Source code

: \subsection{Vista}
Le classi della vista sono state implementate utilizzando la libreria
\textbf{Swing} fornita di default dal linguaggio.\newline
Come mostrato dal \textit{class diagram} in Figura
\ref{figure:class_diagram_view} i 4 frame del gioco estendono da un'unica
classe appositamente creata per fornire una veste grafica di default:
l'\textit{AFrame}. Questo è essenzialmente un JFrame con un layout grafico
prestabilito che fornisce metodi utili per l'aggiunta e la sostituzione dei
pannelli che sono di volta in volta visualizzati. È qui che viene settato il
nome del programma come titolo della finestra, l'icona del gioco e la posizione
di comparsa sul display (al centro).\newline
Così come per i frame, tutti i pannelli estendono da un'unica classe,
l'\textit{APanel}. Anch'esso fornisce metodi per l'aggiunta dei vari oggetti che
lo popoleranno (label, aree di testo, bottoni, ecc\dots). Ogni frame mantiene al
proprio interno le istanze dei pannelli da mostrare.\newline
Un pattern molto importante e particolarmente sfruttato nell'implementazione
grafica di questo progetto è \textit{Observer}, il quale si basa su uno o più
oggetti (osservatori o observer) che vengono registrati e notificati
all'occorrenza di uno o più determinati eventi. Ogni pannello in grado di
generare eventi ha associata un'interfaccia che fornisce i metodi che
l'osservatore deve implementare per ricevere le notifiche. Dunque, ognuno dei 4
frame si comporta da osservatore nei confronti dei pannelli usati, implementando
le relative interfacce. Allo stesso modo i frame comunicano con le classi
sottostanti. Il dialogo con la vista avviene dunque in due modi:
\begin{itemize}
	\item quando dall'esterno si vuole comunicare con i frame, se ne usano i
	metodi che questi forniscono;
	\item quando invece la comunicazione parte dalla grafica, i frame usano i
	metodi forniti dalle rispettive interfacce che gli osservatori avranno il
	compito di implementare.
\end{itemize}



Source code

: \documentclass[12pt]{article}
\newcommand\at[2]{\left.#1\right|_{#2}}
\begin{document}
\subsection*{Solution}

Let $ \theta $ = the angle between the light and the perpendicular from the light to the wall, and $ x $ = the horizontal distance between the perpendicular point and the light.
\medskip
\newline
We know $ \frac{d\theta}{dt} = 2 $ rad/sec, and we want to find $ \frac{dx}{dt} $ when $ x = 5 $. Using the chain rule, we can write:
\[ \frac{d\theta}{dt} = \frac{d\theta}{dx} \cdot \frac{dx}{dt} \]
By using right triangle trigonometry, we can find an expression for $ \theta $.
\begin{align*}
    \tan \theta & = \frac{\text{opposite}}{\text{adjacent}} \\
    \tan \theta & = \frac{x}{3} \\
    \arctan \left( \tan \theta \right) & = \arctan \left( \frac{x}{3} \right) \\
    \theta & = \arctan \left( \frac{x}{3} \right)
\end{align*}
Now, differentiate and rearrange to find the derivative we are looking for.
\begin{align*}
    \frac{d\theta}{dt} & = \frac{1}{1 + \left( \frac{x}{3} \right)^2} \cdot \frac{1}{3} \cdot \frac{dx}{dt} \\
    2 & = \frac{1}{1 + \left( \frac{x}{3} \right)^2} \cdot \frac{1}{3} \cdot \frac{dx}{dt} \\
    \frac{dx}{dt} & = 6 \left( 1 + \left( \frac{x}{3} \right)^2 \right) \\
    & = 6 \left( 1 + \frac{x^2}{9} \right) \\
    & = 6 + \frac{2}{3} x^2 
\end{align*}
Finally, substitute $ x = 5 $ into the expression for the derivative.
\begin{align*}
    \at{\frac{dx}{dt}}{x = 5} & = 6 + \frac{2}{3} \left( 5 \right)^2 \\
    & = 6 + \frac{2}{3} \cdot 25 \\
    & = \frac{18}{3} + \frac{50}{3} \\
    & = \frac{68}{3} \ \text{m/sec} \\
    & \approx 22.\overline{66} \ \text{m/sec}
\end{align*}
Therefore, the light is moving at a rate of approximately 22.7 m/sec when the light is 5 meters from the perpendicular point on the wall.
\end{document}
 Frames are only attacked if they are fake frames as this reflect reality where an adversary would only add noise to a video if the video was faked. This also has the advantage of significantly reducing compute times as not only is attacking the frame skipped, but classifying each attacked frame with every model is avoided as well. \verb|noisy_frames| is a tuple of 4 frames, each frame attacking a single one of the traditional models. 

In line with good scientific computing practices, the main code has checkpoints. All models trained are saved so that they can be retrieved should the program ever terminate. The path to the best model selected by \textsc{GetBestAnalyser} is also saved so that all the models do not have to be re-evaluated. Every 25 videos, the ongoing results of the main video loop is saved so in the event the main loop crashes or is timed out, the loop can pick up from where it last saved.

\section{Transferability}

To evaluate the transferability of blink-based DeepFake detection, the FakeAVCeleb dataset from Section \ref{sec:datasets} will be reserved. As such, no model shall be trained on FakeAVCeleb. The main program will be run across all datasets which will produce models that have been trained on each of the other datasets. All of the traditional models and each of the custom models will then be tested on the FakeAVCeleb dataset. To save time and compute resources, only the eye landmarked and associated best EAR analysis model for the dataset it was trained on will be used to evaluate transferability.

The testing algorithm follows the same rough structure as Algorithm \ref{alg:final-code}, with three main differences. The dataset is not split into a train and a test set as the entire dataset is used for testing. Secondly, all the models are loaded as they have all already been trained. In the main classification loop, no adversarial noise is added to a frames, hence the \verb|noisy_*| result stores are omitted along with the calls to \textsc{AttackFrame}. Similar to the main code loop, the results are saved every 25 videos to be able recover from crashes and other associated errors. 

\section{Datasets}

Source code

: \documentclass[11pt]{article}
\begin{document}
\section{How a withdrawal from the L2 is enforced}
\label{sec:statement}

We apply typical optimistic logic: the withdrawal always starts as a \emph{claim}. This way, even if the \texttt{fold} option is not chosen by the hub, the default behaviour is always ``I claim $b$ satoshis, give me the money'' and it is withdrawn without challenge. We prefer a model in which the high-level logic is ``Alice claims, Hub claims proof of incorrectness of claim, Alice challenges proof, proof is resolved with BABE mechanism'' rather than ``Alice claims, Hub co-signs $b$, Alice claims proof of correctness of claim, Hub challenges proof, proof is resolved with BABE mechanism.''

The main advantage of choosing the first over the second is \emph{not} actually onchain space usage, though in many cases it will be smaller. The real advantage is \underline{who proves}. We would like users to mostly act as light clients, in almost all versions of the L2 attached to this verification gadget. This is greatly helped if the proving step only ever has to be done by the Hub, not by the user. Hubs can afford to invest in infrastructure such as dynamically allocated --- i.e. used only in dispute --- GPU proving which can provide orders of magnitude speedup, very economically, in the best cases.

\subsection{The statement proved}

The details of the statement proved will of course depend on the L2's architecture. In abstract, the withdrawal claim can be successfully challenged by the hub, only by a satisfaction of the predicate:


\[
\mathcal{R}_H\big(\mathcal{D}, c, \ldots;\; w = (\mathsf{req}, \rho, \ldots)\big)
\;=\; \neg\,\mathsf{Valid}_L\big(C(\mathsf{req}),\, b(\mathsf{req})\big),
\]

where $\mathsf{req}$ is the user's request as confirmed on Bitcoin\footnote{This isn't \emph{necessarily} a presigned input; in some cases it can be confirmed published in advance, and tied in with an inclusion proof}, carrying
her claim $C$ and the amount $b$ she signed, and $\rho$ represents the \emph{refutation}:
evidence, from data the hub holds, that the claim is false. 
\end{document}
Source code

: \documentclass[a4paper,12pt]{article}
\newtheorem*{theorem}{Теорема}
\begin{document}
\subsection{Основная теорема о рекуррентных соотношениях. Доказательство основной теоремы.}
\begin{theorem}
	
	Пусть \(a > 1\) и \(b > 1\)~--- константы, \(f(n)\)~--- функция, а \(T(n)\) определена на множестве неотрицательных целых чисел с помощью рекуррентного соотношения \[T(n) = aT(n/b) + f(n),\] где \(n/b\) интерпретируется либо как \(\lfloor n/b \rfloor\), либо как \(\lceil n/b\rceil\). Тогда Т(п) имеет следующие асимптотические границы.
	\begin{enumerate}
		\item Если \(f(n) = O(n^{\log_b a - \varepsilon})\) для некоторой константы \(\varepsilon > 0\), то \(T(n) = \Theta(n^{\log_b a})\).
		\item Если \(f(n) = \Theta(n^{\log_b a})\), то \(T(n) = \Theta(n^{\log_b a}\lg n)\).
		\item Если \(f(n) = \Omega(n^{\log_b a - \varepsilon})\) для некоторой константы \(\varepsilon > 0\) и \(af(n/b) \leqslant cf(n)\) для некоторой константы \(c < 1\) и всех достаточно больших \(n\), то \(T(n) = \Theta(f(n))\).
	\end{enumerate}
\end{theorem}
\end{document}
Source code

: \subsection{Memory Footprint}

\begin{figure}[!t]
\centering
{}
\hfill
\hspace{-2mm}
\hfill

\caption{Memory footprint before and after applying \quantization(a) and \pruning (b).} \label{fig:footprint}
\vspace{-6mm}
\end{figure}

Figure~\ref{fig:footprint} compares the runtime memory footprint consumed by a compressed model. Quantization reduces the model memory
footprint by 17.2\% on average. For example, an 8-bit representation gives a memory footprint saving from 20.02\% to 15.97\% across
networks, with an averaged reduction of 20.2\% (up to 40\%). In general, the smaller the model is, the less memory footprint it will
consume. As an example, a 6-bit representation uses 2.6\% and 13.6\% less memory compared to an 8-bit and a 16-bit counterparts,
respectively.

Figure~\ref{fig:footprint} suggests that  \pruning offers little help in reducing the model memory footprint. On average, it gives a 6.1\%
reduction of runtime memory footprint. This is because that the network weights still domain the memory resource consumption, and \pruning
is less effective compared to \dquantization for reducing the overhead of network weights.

________

Problem description: Return word for word the lines above from the line with "metodi che questi forniscono;" to the line with "rad/sec, and we", including both and leaving out all others.

Exercise result:
	metodi che questi forniscono;
	\item quando invece la comunicazione parte dalla grafica, i frame usano i
	metodi forniti dalle rispettive interfacce che gli osservatori avranno il
	compito di implementare.
\end{itemize}



Source code

: \documentclass[12pt]{article}
\newcommand\at[2]{\left.#1\right|_{#2}}
\begin{document}
\subsection*{Solution}

Let $ \theta $ = the angle between the light and the perpendicular from the light to the wall, and $ x $ = the horizontal distance between the perpendicular point and the light.
\medskip
\newline
We know $ \frac{d\theta}{dt} = 2 $ rad/sec, and we want to find $ \frac{dx}{dt} $ when $ x = 5 $. Using the chain rule, we can write:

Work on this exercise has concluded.